Their comments follow China's recent two sessions where policymakers vowed to nurture new growth drivers through the country's steadfast commitment to opening-up, which will translate into massive growth opportunities for foreign businesses.

In the Government Work Report delivered during the two sessions, China vowed to deepen reform of the institutional framework for promoting foreign investment and ensure national treatment for foreign-funded enterprises.

A new edition of the Catalog of Encouraged Industries for Foreign Investment will be implemented, and foreign-funded enterprises will be encouraged to reinvest in China and expand production locally, according to the report.

Saravoot Yoovidhya, CEO of TCP Group, the Thai conglomerate behind the energy drink brand Red Bull, said, "The Chinese government has released a series of positive signals that make foreign enterprises confident, capable and willing to invest.

"We will continue to increase investment in China, bringing more high-quality resources, advanced technology and innovative products into the Chinese market," Yoovidhya said. "We look forward to developing hand in hand with Chinese partners in a market environment of fair competition."

Accelerating the cultivation of new growth drivers, a priority outlined in this year's Government Work Report, is gaining momentum as a growing number of multinational corporations expand investments in artificial intelligence, new energy and other frontier sectors, while inaugurating new research and development centers that position China as a pivotal innovation hub for global enterprises.

Eric Chung, CEO of Nippon Paint China, said that by deepening the integration of AI with manufacturing, the company is actively advancing the construction of green intelligent factories, effectively enhancing its operational efficiency and low-carbon performance while exploring opportunities for industry-wide transformation and upgrading.

"Nippon Paint has always regarded China as its innovation home base," Chung said. The company orients its strategy around the development direction of new quality productive forces — a concept central to China's industrial policy that encompasses advanced technology, green development and high-quality growth.

"This positioning involves more than simply manufacturing in China for Chinese consumers.

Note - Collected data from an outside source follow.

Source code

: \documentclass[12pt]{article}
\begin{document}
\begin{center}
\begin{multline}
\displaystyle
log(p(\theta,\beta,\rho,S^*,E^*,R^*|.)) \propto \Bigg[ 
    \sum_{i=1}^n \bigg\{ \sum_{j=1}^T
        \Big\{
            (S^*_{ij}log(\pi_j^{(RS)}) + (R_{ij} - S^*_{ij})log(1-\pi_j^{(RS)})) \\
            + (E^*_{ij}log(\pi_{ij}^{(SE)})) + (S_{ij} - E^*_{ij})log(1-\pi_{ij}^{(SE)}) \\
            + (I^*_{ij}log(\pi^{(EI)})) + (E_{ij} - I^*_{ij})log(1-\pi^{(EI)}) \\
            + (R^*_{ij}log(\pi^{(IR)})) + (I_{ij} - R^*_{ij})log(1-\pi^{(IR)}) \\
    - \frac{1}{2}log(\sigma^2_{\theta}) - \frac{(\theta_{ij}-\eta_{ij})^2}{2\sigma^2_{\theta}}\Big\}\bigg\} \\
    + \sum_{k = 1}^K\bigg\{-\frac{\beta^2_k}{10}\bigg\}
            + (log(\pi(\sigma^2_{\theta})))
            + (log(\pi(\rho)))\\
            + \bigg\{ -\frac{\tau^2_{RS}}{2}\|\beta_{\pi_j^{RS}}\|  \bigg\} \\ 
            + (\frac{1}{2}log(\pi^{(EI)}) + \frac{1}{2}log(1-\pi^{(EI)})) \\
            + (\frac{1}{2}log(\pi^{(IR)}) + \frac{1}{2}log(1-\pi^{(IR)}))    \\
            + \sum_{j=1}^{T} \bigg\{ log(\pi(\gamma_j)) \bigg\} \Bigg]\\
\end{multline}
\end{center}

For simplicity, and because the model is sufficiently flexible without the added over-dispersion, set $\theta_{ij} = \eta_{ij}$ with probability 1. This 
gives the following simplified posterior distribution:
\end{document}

It means conducting R&D locally, tailoring products to local preferences, and leveraging China's innovation ecosystem to generate capabilities that can be applied globally," Chung added.

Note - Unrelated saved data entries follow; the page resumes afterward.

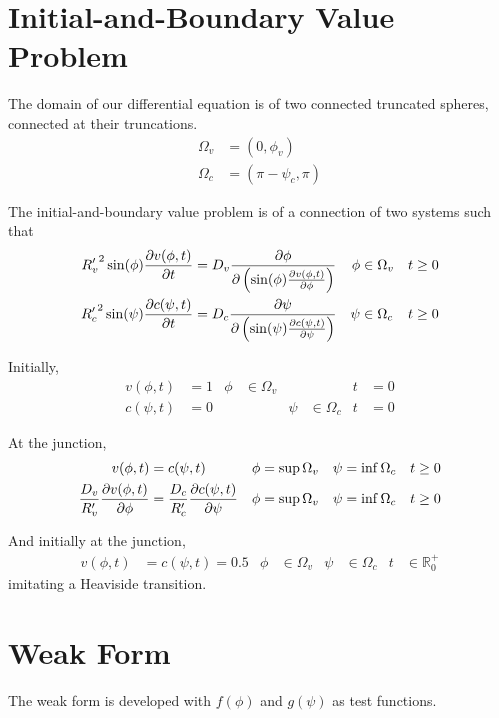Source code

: \documentclass{report}
\newcommand\Par[1]{{ \left({#1}\right) }}
\newcommand\bbR{{ \mathbb{R} }}
\newcommand\Rc{{ R'_c }}
\newcommand\Rv{{ R'_v }}
\begin{document}
\section{Initial-and-Boundary Value Problem}
The domain of our differential equation is of two connected truncated spheres, connected at their truncations.
\begin{align*}
	\Omega_v &= (0, \phi_v) \\
	\Omega_c &= (\pi - \psi_c, \pi)
\end{align*}

The initial-and-boundary value problem is of a connection of two systems such that
\begin{align*}
	\Rv^2 \sin(\phi) \pdv{v(\phi, t)}{t} &= D_v \pdv\phi \Par{\sin(\phi) \pdv{v(\phi, t)}{\phi}}
	& \phi &\in \Omega_v
	& t &\geq 0 \\
	\Rc^2 \sin(\psi) \pdv{c(\psi, t)}{t} &= D_c \pdv\psi \Par{\sin(\psi) \pdv{c(\psi, t)}{\psi}}
	& \psi &\in \Omega_c
	& t &\geq 0
\end{align*}

Initially,
\begin{align*}
	v(\phi, t) &= 1 & \phi &\in \Omega_v & & & t &= 0 \\
	c(\psi, t) &= 0 & & & \psi &\in \Omega_c & t &= 0
\end{align*}

At the junction,
\begin{align*}
	v(\phi, t) &= c(\psi, t)
	& \phi &= \sup\Omega_v
	& \psi &= \inf\Omega_c
	& t &\geq 0 \\
	\frac{D_v}{\Rv} \pdv{v(\phi, t)}{\phi} &= \frac{D_c}{\Rc} \pdv{c(\psi, t)}{\psi}
	& \phi &= \sup\Omega_v
	& \psi &= \inf\Omega_c
	& t &\geq 0
\end{align*}

And initially at the junction,
\begin{align*}
	v(\phi, t) &= c(\psi, t) = 0.5 & \phi &\in \Omega_v & \psi &\in \Omega_c & t &\in \bbR_0^+
\end{align*}
imitating a Heaviside transition.

\section{Weak Form}
The weak form is developed with $f(\phi)$ and $g(\psi)$ as test functions.
\end{document}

Yin Zheng, executive vice-president of China and East Asia operations at French industrial conglomerate Schneider Electric, said that China has become the world's first important "power nation", while also serving as a global hub for AI industry development.

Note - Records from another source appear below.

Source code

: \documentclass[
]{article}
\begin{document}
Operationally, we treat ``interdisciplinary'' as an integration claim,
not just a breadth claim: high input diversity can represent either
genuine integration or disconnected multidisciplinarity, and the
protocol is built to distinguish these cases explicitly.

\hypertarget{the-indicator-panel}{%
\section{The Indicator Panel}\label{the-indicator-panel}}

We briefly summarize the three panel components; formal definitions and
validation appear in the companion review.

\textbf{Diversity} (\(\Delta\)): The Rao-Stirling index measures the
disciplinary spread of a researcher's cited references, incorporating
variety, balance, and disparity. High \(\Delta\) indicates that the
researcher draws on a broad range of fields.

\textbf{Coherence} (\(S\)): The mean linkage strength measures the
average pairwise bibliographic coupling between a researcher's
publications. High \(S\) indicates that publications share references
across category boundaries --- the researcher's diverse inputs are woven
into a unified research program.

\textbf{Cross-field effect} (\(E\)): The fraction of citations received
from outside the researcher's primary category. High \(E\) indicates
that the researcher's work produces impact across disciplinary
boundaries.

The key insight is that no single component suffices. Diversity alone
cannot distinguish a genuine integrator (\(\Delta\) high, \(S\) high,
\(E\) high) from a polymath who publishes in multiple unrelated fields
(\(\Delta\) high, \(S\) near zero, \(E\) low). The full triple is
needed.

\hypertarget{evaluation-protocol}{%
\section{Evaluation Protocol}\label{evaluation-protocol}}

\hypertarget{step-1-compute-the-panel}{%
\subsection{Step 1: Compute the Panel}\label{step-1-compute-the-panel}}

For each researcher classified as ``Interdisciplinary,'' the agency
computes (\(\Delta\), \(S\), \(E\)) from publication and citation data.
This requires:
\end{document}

These two major advantages complement and reinforce each other, not only shaping profound competitive strengths and broad development prospects, but also prompting the company to make China a key link in its global strategy, Yin said.

"Schneider Electric focuses on energy technology, deeply integrating AI capabilities with the energy transition," said Yin. "We are continuously promoting the large-scale industrial application of AI technology."

The company maintains an AI innovation team in China dedicated to building an AI ecosystem, Yin noted, adding that by integrating digital intelligence, automation and electrification technologies, the company aims to accelerate the large-scale production and consumption of new energy, deeply reshape the digital intelligence operations of key industries and drive efficiency improvement and carbon reduction across the entire industrial chain.

Some 75 percent of multinational companies planned to maintain or increase their China investment in 2025. A total of 83 percent have already localized or plan to localize key aspects of their China operations, especially manufacturing, supply chains and R&D, according to KPMG's 2025 MNC China Outlook Report in November.

"Structural innovation and ongoing upgrades in the Chinese market are leading multinational companies to reassess their strategies in China," said Michael Jiang, head of clients and markets at KPMG in China.

Companies are investing in local innovation and digital transformation to enhance operational efficiency, optimize pricing, improve profit margins and build strategic competitiveness in the Chinese market, he added.